Boccassini klein 1 (5423 Byte )   Ilda Boccassini

Süddeutsche Zeitung 30. Juli 2004
Nicole Graner

 

Wenn Visionen das Leben reich machen
Die Foto-Künstlerin Bettina Flitner porträtiert Europäerinnen, die den Kontinent geprägt haben

Ihre Lippen sind halb geöffnet. So, als ob sie jeden Augenblick etwas sagen könnte. Große, klare Augen blicken fragend, gleichzeitig erstaunt und erwartungsvoll in die Welt. Sommersprossen machen das Gesicht der finnischen Schauspielerin Kai Qutinen zu einem Erlebnisparcours der Sinne – weich, feminin und fast ein wenig mystisch. Dieselbe Frau sitzt im blauen Kleid auf einem Stuhl – mitten im Wasser, den Kopf nach Osten geneigt. Abwarten, sprungbereit.

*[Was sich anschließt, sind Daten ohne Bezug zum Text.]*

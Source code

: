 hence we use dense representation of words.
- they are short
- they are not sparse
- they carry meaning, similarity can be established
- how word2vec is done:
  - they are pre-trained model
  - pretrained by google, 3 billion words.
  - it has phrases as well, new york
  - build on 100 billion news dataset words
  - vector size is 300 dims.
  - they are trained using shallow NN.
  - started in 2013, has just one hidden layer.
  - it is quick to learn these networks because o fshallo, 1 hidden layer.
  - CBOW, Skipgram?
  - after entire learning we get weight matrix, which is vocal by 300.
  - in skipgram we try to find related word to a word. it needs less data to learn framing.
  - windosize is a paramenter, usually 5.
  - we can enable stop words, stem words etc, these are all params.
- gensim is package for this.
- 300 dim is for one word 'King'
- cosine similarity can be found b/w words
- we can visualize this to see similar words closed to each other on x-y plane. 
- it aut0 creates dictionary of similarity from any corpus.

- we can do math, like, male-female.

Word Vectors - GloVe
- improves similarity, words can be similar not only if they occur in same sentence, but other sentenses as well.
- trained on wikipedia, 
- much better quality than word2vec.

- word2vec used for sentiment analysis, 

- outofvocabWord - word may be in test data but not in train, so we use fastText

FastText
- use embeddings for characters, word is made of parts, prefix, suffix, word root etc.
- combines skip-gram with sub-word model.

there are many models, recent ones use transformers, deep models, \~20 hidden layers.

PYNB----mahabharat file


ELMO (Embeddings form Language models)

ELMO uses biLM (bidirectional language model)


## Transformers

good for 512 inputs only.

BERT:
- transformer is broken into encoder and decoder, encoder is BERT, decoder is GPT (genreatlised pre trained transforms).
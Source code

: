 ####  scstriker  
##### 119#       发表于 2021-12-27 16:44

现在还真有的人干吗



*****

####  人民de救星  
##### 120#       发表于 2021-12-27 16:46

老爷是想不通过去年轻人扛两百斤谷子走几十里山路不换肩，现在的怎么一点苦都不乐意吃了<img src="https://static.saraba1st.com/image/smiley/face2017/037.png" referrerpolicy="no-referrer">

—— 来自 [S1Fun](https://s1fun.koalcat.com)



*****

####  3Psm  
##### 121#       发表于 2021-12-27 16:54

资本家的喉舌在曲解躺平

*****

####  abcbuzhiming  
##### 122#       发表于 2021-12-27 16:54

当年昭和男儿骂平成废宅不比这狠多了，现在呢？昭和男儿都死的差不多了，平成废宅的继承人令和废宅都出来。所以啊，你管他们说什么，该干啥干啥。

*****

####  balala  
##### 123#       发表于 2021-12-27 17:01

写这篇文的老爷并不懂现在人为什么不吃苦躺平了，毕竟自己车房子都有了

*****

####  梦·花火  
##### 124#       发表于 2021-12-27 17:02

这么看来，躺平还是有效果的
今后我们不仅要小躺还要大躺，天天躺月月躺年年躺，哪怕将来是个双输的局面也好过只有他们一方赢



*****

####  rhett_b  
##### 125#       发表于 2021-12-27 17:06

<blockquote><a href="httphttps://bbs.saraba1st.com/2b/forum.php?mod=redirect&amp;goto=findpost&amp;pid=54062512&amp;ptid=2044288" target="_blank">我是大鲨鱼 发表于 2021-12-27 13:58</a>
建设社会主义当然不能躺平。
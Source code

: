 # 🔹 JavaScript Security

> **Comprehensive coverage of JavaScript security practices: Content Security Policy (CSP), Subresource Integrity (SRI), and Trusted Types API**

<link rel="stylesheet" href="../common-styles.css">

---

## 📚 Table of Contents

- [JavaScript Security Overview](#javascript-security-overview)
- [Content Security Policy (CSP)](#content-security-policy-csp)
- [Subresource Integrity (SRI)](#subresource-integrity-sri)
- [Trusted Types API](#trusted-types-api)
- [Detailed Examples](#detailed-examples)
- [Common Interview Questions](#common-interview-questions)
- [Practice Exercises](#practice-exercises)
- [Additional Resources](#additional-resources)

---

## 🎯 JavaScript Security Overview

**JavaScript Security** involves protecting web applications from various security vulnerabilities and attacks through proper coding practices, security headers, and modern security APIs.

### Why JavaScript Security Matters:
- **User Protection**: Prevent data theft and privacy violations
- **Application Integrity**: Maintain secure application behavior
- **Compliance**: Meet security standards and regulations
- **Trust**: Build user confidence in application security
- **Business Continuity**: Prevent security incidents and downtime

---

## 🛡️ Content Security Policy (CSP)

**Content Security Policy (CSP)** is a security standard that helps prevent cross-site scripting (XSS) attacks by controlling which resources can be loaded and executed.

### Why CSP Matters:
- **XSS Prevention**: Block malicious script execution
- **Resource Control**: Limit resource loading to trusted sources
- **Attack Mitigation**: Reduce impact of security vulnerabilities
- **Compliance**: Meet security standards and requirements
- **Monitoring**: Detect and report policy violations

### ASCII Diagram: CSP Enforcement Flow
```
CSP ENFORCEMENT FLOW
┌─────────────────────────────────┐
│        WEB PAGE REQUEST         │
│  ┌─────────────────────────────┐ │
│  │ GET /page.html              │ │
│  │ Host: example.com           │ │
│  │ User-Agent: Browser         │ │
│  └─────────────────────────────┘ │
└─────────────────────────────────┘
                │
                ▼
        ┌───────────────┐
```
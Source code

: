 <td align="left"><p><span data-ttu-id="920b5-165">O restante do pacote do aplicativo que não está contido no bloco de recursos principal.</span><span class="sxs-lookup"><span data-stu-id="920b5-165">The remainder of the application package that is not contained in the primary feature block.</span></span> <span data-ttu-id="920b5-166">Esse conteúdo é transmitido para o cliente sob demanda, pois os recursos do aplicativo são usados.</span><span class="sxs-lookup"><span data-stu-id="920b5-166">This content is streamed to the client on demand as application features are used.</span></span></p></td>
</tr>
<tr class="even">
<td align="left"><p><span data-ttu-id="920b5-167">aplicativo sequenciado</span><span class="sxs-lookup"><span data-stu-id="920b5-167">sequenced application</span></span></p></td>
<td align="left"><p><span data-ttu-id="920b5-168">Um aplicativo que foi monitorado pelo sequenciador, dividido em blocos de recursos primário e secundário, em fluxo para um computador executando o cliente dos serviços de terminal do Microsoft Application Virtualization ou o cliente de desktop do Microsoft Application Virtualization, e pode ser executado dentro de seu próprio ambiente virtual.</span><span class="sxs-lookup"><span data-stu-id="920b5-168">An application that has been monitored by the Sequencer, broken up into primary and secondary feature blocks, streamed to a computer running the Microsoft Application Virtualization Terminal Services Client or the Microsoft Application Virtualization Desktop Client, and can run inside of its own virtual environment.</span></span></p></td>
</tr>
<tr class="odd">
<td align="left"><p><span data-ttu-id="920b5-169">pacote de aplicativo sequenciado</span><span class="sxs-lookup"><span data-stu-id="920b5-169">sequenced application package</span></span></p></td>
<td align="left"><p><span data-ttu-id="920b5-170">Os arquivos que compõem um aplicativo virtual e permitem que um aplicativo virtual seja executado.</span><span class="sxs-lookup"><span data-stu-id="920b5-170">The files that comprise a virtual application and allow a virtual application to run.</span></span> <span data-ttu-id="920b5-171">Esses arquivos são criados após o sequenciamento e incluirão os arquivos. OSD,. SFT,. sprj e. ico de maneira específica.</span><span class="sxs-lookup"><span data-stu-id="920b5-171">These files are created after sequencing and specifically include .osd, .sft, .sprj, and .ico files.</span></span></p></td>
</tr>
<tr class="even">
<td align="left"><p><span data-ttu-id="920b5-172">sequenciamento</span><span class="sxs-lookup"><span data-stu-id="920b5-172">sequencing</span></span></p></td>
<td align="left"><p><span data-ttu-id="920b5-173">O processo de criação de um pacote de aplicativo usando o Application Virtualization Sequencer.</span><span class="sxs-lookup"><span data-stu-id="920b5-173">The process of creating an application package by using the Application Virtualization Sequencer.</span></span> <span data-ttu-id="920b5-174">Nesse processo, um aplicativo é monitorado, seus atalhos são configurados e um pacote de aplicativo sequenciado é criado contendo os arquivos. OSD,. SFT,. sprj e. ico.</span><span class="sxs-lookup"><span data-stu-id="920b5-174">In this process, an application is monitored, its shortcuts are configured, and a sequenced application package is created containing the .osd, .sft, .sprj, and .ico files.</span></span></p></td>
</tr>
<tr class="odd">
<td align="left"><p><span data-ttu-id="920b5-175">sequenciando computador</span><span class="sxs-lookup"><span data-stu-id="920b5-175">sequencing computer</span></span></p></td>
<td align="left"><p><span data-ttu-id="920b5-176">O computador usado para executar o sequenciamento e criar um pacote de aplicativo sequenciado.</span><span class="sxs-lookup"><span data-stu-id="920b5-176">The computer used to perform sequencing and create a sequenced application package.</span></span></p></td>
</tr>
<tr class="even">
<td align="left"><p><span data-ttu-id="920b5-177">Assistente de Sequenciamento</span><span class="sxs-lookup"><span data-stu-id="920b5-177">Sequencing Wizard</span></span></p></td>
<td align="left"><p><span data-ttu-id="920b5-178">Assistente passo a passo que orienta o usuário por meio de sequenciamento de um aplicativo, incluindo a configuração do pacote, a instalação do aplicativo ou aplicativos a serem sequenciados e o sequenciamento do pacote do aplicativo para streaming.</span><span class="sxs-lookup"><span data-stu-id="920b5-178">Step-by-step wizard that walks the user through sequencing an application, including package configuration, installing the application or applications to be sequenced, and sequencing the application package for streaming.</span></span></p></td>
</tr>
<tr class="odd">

Die beiden Fotos wie Licht und Schatten, sind aus einem Guss, harmonisch. Wie alle 17 Fotosequenzen der Künstlerin Bettina Flitner, die derzeit im Foyer der Unterföhringer Swiss Re zu sehen sind. Das Spiel mit Licht und Schatten in jenem wunderbar weiten Raum des Swiss-Re-Foyers ist eine Komponente, die diese Ausstellung so sehenswert macht, die andere sind die herausragenden Fotos – eingebettet in ein Thema mit großem Anspruch: “Europäerinnen – Frauen mit Visionen“.

Bettina Flitner, ihr Name gilt schon seit langem als ein Markenzeichen für eigenwillige Foto-Konzepte, die oftmals einen dokumentarischen Charakter haben, aber meistens ganz persönliche Geschichten von rechtsradikalen Jugendlichen, von Menschen wie Du und ich, die Feindbilder projizieren oder im Sextourismus ihr Glück suchen. Immer sind es Dokumentationen, die eine Innenschau, eine neue Perspektive provozieren und kritisieren. Nie vordergründig, aber wirksam.

Auch die neue Bilderreihe tut das. Nie auf Kosten der Porträtierten, die Bettina Flitner einmal schwarz-weiß und ganz nah einfängt, das andere Mal farbig in eine Umgebung transponiert, die Wesen und Persönlichkeit besonders stark zum Ausdruck bringt. Drei Jahre lang ist die Fotografin durch Europa gereist und hat nach langen Recherchen Frauen ausgesucht, die etwas bewegt haben – im Sinne Europas, im Sinne der Gleichberechtigung. Frauen, die auf eine gewisse Weise unberührbar wurden durch ihre Visionen, durch das bedingungslose Ja zu sich selbst.

Da ist Letizia Battaglia, die das größte Fotoarchiv über die Mafia besitzt, da ist die „rote Ilda“ die, täglich bedroht, als Juristin einen Kampf gegen die Mafia führt, da ist Alice Schwarzer oder Judith Polgar, die den großen Schachmeistern mit weiblichen Instinkt und Können das Fürchten lernt. Da sind Politikerinnen, Künstlerinnen und Schriftstellerinnen – alle eint nur das eine: der Mut, ihren Weg zu gehen.

Ohne falsche Kompromisse, ohne Rücksicht auf Befindlichkeiten einer oft männerorientierten Gesellschaft. Behutsam spielt Flitner mit Kontrasten. Nie wirken jene Bilder komponiert oder aufgesetzt. Es scheint fast so, als sei sie wie durch ein durchsichtiges Band auf magische Weise mit den Persönlichkeiten verbunden. Auch dann, wenn Flitner oft nur eine kurze Zeit mit den großen Frauen der Europäischen Geschichte verbringen konnte. Mit Frauen, deren Schicksal sie selbst so unberührbar, aber dennoch transparent, oft sogar zerbrechlich werden lässt.